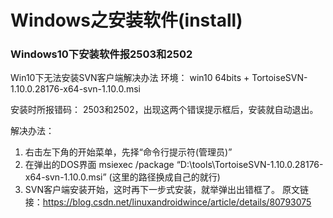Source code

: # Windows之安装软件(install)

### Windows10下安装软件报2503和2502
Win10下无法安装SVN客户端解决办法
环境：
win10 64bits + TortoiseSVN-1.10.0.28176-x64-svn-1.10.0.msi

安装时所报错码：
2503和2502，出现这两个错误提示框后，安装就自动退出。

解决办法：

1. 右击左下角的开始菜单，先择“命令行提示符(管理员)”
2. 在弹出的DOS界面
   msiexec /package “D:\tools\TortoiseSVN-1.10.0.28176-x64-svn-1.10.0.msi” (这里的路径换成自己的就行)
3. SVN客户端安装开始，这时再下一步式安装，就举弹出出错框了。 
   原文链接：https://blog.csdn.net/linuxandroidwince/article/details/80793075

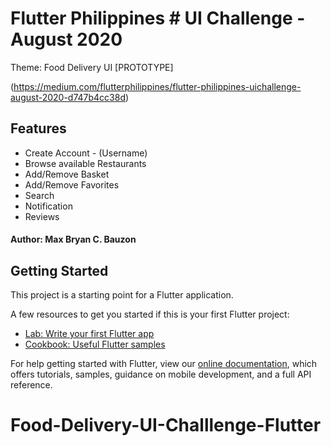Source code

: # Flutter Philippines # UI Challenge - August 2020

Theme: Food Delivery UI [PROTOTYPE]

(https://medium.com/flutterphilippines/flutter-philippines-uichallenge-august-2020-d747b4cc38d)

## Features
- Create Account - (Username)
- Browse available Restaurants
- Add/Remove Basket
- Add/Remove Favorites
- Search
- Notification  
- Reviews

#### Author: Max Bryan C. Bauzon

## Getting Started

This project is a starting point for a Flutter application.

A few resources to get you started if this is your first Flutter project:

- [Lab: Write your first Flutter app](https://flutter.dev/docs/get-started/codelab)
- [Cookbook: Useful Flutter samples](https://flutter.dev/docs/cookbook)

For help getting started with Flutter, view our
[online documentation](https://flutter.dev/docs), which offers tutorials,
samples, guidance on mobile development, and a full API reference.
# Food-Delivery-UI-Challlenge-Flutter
--
## [Task details]
Copy out exactly the lines between the line with "- August 2020" and the last line of the entries, counting both of those lines.

## [Exercise answer]
: # Flutter Philippines # UI Challenge - August 2020

Theme: Food Delivery UI [PROTOTYPE]

(https://medium.com/flutterphilippines/flutter-philippines-uichallenge-august-2020-d747b4cc38d)

## Features
- Create Account - (Username)
- Browse available Restaurants
- Add/Remove Basket
- Add/Remove Favorites
- Search
- Notification  
- Reviews

#### Author: Max Bryan C. Bauzon

## Getting Started

This project is a starting point for a Flutter application.

A few resources to get you started if this is your first Flutter project:

- [Lab: Write your first Flutter app](https://flutter.dev/docs/get-started/codelab)
- [Cookbook: Useful Flutter samples](https://flutter.dev/docs/cookbook)

For help getting started with Flutter, view our
[online documentation](https://flutter.dev/docs), which offers tutorials,
samples, guidance on mobile development, and a full API reference.
# Food-Delivery-UI-Challlenge-Flutter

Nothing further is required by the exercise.